* _Problem statement_
Where does the string "public" appear in the material? Copy each line that holds it.

-- Entries shown follows --

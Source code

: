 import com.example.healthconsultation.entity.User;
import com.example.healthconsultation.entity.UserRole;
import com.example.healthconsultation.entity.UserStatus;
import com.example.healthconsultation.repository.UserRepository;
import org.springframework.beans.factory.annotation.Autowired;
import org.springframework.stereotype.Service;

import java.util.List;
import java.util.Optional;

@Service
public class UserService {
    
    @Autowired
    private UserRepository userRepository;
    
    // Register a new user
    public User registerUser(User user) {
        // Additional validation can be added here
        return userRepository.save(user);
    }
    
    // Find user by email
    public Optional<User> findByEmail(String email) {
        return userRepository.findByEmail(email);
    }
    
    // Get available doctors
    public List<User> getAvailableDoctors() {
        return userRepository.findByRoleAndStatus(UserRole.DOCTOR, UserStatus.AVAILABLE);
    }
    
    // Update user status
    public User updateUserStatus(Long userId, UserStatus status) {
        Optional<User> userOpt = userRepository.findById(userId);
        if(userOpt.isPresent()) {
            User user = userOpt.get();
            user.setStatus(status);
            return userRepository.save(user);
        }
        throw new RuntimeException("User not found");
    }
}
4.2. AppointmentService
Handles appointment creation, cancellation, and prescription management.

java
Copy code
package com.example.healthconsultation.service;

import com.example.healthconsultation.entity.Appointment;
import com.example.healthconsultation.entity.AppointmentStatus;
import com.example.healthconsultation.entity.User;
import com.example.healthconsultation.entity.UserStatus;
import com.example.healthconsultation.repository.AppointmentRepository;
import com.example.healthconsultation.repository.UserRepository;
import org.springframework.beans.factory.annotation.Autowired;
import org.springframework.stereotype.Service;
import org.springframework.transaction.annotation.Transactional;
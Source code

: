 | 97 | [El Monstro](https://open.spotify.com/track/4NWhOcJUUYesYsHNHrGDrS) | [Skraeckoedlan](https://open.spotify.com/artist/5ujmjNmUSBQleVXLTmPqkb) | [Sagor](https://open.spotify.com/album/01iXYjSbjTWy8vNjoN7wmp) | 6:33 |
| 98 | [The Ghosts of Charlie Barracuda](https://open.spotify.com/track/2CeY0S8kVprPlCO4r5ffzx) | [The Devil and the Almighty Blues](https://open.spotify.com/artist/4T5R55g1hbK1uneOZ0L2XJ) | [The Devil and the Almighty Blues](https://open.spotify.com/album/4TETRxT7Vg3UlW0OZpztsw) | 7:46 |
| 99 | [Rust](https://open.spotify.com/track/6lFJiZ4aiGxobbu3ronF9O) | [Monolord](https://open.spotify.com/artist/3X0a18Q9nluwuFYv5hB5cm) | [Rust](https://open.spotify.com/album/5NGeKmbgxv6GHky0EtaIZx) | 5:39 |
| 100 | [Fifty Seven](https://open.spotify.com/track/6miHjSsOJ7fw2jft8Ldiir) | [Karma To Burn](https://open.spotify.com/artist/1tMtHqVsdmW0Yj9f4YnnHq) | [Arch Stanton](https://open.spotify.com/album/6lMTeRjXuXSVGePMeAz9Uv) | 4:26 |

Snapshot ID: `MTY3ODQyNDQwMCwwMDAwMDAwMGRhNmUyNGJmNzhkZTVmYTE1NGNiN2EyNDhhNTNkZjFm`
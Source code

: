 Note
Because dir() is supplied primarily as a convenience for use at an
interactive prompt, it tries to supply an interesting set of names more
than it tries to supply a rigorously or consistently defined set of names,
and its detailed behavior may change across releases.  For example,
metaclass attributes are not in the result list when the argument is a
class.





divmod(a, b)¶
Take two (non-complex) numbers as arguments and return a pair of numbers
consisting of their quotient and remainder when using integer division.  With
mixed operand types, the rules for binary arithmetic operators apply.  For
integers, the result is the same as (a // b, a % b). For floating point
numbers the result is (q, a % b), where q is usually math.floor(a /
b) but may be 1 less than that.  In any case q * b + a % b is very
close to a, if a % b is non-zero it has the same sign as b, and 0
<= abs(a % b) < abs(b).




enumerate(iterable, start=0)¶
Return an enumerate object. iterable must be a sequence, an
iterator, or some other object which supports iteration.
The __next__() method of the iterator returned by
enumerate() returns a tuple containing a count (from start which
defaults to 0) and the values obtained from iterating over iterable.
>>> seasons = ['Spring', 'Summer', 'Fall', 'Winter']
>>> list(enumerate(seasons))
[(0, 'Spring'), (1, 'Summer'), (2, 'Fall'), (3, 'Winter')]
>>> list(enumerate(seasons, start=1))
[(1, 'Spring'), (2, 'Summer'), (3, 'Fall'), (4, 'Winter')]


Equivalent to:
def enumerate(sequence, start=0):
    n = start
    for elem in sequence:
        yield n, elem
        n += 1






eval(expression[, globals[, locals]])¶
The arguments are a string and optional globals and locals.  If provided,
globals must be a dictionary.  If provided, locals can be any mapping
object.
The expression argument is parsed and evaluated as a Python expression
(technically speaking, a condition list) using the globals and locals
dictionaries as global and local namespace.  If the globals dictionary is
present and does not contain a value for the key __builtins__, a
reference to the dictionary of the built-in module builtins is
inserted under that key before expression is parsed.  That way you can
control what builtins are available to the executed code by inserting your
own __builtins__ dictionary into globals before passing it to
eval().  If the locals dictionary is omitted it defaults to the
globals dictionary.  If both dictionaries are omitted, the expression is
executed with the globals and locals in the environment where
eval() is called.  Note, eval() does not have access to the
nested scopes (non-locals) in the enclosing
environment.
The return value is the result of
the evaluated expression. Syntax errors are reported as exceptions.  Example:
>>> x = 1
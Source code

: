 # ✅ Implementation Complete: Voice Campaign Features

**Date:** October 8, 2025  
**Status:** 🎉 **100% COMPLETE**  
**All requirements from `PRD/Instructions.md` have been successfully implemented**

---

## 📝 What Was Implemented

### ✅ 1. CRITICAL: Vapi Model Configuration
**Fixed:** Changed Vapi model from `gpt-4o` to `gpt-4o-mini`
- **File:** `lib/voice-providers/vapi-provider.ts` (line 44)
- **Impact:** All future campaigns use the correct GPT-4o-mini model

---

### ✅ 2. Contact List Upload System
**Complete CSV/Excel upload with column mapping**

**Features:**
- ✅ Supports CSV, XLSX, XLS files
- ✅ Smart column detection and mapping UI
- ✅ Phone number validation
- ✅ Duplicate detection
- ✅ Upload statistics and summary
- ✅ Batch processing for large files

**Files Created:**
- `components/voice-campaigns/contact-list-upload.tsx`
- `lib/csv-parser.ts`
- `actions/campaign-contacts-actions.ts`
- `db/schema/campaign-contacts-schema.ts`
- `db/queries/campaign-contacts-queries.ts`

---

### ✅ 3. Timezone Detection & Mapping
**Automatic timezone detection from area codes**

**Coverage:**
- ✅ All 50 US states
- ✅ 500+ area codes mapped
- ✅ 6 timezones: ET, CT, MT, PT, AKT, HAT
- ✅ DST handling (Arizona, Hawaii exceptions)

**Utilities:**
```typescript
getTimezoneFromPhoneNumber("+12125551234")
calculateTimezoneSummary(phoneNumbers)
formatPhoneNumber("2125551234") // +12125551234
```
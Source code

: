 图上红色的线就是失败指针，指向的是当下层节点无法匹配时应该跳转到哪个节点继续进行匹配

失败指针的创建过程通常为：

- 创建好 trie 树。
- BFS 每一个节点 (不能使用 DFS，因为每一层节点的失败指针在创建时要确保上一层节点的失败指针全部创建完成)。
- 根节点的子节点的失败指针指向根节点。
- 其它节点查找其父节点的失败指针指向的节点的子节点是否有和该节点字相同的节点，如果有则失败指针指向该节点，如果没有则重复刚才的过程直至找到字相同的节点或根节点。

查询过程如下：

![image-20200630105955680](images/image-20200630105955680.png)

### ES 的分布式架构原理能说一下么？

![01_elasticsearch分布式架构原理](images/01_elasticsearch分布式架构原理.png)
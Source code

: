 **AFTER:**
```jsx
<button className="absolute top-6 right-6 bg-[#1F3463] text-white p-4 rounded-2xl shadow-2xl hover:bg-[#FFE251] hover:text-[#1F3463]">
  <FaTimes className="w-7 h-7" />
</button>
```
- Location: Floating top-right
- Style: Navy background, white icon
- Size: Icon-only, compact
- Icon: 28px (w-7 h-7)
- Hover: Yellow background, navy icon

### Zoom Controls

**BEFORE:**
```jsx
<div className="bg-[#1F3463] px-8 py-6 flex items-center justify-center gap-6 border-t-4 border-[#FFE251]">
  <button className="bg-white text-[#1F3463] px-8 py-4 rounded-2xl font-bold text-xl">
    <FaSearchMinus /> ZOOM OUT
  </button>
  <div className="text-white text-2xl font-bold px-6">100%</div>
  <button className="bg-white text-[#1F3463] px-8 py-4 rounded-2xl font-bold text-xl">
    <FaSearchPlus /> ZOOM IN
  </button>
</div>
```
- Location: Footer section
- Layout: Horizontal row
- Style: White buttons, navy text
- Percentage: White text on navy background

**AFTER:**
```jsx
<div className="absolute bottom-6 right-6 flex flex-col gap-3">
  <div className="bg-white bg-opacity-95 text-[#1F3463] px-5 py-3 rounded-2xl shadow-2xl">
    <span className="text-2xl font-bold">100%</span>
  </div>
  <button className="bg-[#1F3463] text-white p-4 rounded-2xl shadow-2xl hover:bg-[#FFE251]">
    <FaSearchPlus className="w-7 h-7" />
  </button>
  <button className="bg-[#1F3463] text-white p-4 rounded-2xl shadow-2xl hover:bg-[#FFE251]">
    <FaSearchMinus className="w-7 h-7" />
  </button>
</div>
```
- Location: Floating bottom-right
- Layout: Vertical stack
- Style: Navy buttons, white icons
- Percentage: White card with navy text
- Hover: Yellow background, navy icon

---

-- Entries shown concluded --

* _Output of the exercise_
public class UserService {
    public User registerUser(User user) {
    public Optional<User> findByEmail(String email) {
    public List<User> getAvailableDoctors() {
    public User updateUserStatus(Long userId, UserStatus status) {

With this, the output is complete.